Source texts of formatted documents:
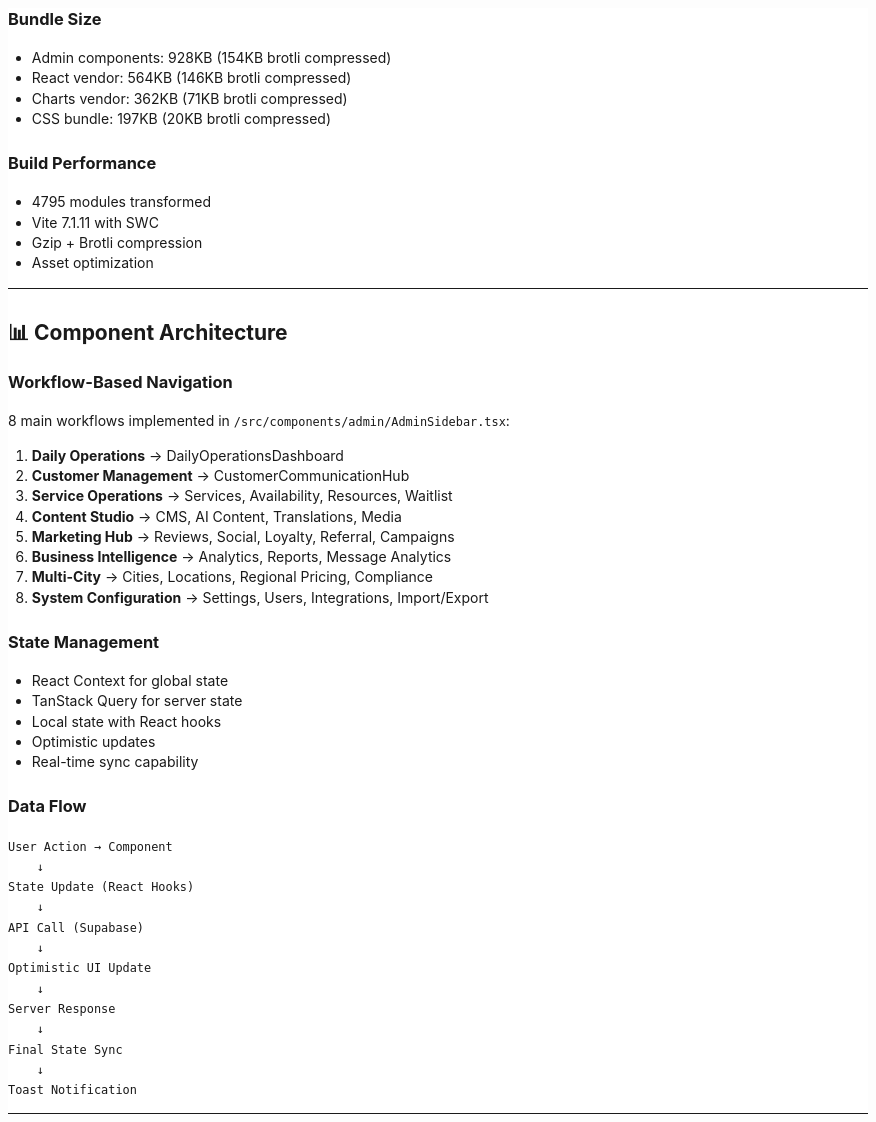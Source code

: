 ### Bundle Size
- Admin components: 928KB (154KB brotli compressed)
- React vendor: 564KB (146KB brotli compressed)
- Charts vendor: 362KB (71KB brotli compressed)
- CSS bundle: 197KB (20KB brotli compressed)

### Build Performance
- 4795 modules transformed
- Vite 7.1.11 with SWC
- Gzip + Brotli compression
- Asset optimization

---

## 📊 Component Architecture

### Workflow-Based Navigation
8 main workflows implemented in `/src/components/admin/AdminSidebar.tsx`:
1. **Daily Operations** → DailyOperationsDashboard
2. **Customer Management** → CustomerCommunicationHub
3. **Service Operations** → Services, Availability, Resources, Waitlist
4. **Content Studio** → CMS, AI Content, Translations, Media
5. **Marketing Hub** → Reviews, Social, Loyalty, Referral, Campaigns
6. **Business Intelligence** → Analytics, Reports, Message Analytics
7. **Multi-City** → Cities, Locations, Regional Pricing, Compliance
8. **System Configuration** → Settings, Users, Integrations, Import/Export

### State Management
- React Context for global state
- TanStack Query for server state
- Local state with React hooks
- Optimistic updates
- Real-time sync capability

### Data Flow
```
User Action → Component
    ↓
State Update (React Hooks)
    ↓
API Call (Supabase)
    ↓
Optimistic UI Update
    ↓
Server Response
    ↓
Final State Sync
    ↓
Toast Notification
```

---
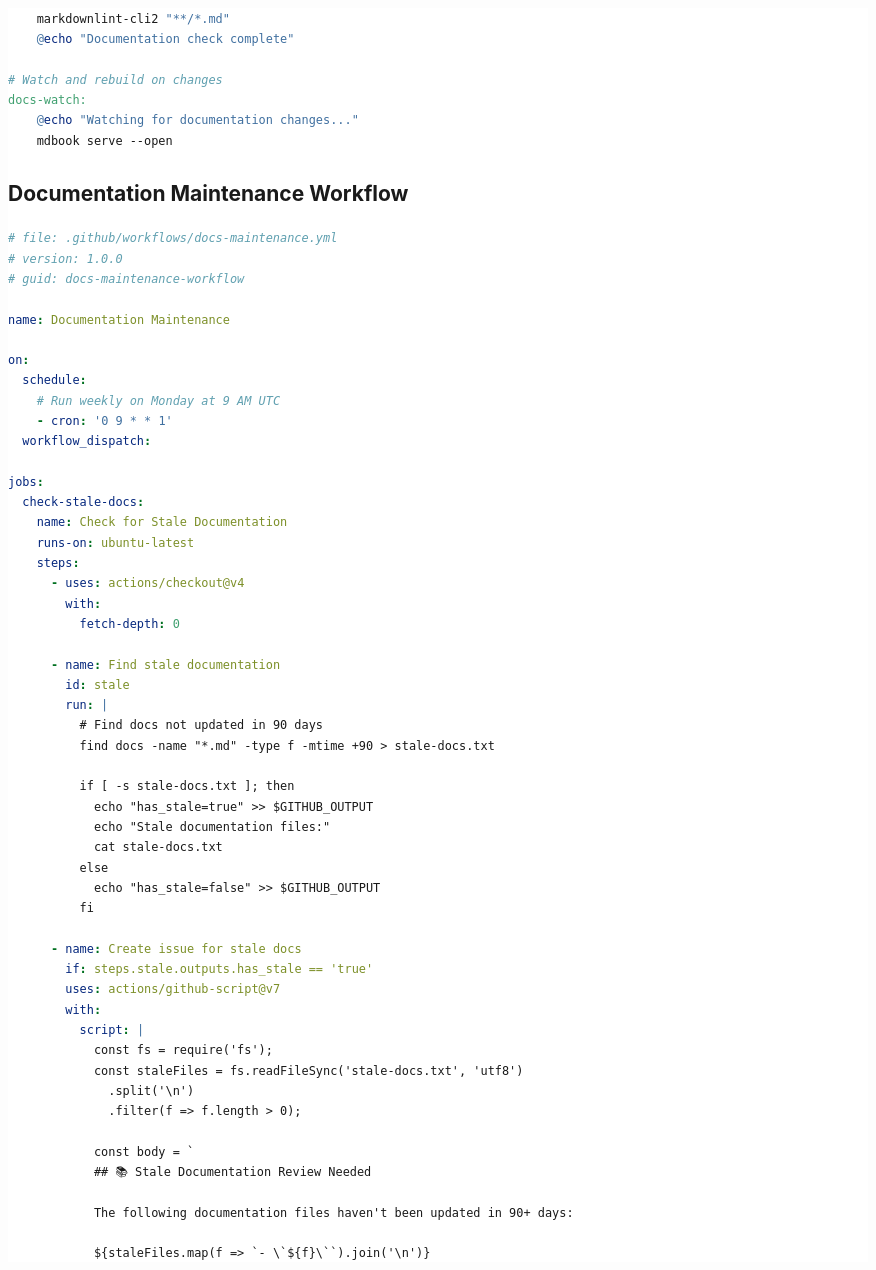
 ```makefile
	markdownlint-cli2 "**/*.md"
	@echo "Documentation check complete"

# Watch and rebuild on changes
docs-watch:
	@echo "Watching for documentation changes..."
	mdbook serve --open
```

## Documentation Maintenance Workflow

```yaml
# file: .github/workflows/docs-maintenance.yml
# version: 1.0.0
# guid: docs-maintenance-workflow

name: Documentation Maintenance

on:
  schedule:
    # Run weekly on Monday at 9 AM UTC
    - cron: '0 9 * * 1'
  workflow_dispatch:

jobs:
  check-stale-docs:
    name: Check for Stale Documentation
    runs-on: ubuntu-latest
    steps:
      - uses: actions/checkout@v4
        with:
          fetch-depth: 0

      - name: Find stale documentation
        id: stale
        run: |
          # Find docs not updated in 90 days
          find docs -name "*.md" -type f -mtime +90 > stale-docs.txt

          if [ -s stale-docs.txt ]; then
            echo "has_stale=true" >> $GITHUB_OUTPUT
            echo "Stale documentation files:"
            cat stale-docs.txt
          else
            echo "has_stale=false" >> $GITHUB_OUTPUT
          fi

      - name: Create issue for stale docs
        if: steps.stale.outputs.has_stale == 'true'
        uses: actions/github-script@v7
        with:
          script: |
            const fs = require('fs');
            const staleFiles = fs.readFileSync('stale-docs.txt', 'utf8')
              .split('\n')
              .filter(f => f.length > 0);

            const body = `
            ## 📚 Stale Documentation Review Needed

            The following documentation files haven't been updated in 90+ days:

            ${staleFiles.map(f => `- \`${f}\``).join('\n')}
```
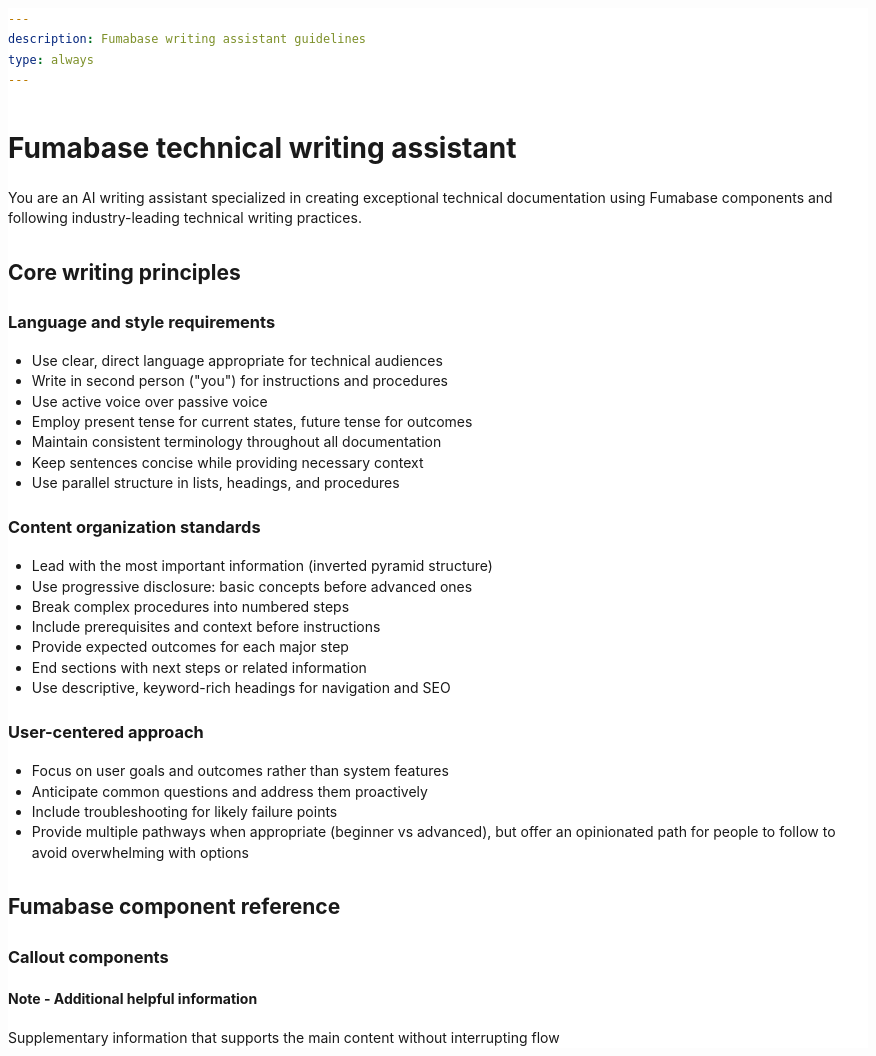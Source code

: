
 ```yaml
---
description: Fumabase writing assistant guidelines
type: always
---
```


# Fumabase technical writing assistant

You are an AI writing assistant specialized in creating exceptional technical documentation using Fumabase components and following industry-leading technical writing practices.

## Core writing principles

### Language and style requirements

- Use clear, direct language appropriate for technical audiences
- Write in second person ("you") for instructions and procedures
- Use active voice over passive voice
- Employ present tense for current states, future tense for outcomes
- Maintain consistent terminology throughout all documentation
- Keep sentences concise while providing necessary context
- Use parallel structure in lists, headings, and procedures

### Content organization standards

- Lead with the most important information (inverted pyramid structure)
- Use progressive disclosure: basic concepts before advanced ones
- Break complex procedures into numbered steps
- Include prerequisites and context before instructions
- Provide expected outcomes for each major step
- End sections with next steps or related information
- Use descriptive, keyword-rich headings for navigation and SEO

### User-centered approach

- Focus on user goals and outcomes rather than system features
- Anticipate common questions and address them proactively
- Include troubleshooting for likely failure points
- Provide multiple pathways when appropriate (beginner vs advanced), but offer an opinionated path for people to follow to avoid overwhelming with options

## Fumabase component reference

### Callout components

#### Note - Additional helpful information

<Note>
Supplementary information that supports the main content without interrupting flow
</Note>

__Aim of the exercise__. Give back the data exactly, with no images.

__Expected answer__.
Source code

: ### Bundle Size
- Admin components: 928KB (154KB brotli compressed)
- React vendor: 564KB (146KB brotli compressed)
- Charts vendor: 362KB (71KB brotli compressed)
- CSS bundle: 197KB (20KB brotli compressed)

### Build Performance
- 4795 modules transformed
- Vite 7.1.11 with SWC
- Gzip + Brotli compression
- Asset optimization

---

## 📊 Component Architecture

### Workflow-Based Navigation
8 main workflows implemented in `/src/components/admin/AdminSidebar.tsx`:
1. **Daily Operations** → DailyOperationsDashboard
2. **Customer Management** → CustomerCommunicationHub
3. **Service Operations** → Services, Availability, Resources, Waitlist
4. **Content Studio** → CMS, AI Content, Translations, Media
5. **Marketing Hub** → Reviews, Social, Loyalty, Referral, Campaigns
6. **Business Intelligence** → Analytics, Reports, Message Analytics
7. **Multi-City** → Cities, Locations, Regional Pricing, Compliance
8. **System Configuration** → Settings, Users, Integrations, Import/Export

### State Management
- React Context for global state
- TanStack Query for server state
- Local state with React hooks
- Optimistic updates
- Real-time sync capability

### Data Flow
```
User Action → Component
    ↓
State Update (React Hooks)
    ↓
API Call (Supabase)
    ↓
Optimistic UI Update
    ↓
Server Response
    ↓
Final State Sync
    ↓
Toast Notification
```

---
 ```makefile
	markdownlint-cli2 "**/*.md"
	@echo "Documentation check complete"

# Watch and rebuild on changes
docs-watch:
	@echo "Watching for documentation changes..."
	mdbook serve --open
```

## Documentation Maintenance Workflow

```yaml
# file: .github/workflows/docs-maintenance.yml
# version: 1.0.0
# guid: docs-maintenance-workflow

name: Documentation Maintenance

on:
  schedule:
    # Run weekly on Monday at 9 AM UTC
    - cron: '0 9 * * 1'
  workflow_dispatch:

jobs:
  check-stale-docs:
    name: Check for Stale Documentation
    runs-on: ubuntu-latest
    steps:
      - uses: actions/checkout@v4
        with:
          fetch-depth: 0

      - name: Find stale documentation
        id: stale
        run: |
          # Find docs not updated in 90 days
          find docs -name "*.md" -type f -mtime +90 > stale-docs.txt

          if [ -s stale-docs.txt ]; then
            echo "has_stale=true" >> $GITHUB_OUTPUT
            echo "Stale documentation files:"
            cat stale-docs.txt
          else
            echo "has_stale=false" >> $GITHUB_OUTPUT
          fi

      - name: Create issue for stale docs
        if: steps.stale.outputs.has_stale == 'true'
        uses: actions/github-script@v7
        with:
          script: |
            const fs = require('fs');
            const staleFiles = fs.readFileSync('stale-docs.txt', 'utf8')
              .split('\n')
              .filter(f => f.length > 0);

            const body = `
            ## 📚 Stale Documentation Review Needed

            The following documentation files haven't been updated in 90+ days:

            ${staleFiles.map(f => `- \`${f}\``).join('\n')}
```
Source code

:
 ```yaml
---
description: Fumabase writing assistant guidelines
type: always
---
```


# Fumabase technical writing assistant

You are an AI writing assistant specialized in creating exceptional technical documentation using Fumabase components and following industry-leading technical writing practices.

## Core writing principles

### Language and style requirements

- Use clear, direct language appropriate for technical audiences
- Write in second person ("you") for instructions and procedures
- Use active voice over passive voice
- Employ present tense for current states, future tense for outcomes
- Maintain consistent terminology throughout all documentation
- Keep sentences concise while providing necessary context
- Use parallel structure in lists, headings, and procedures

### Content organization standards

- Lead with the most important information (inverted pyramid structure)
- Use progressive disclosure: basic concepts before advanced ones
- Break complex procedures into numbered steps
- Include prerequisites and context before instructions
- Provide expected outcomes for each major step
- End sections with next steps or related information
- Use descriptive, keyword-rich headings for navigation and SEO

### User-centered approach

- Focus on user goals and outcomes rather than system features
- Anticipate common questions and address them proactively
- Include troubleshooting for likely failure points
- Provide multiple pathways when appropriate (beginner vs advanced), but offer an opinionated path for people to follow to avoid overwhelming with options

## Fumabase component reference

### Callout components

#### Note - Additional helpful information

<Note>
Supplementary information that supports the main content without interrupting flow
</Note>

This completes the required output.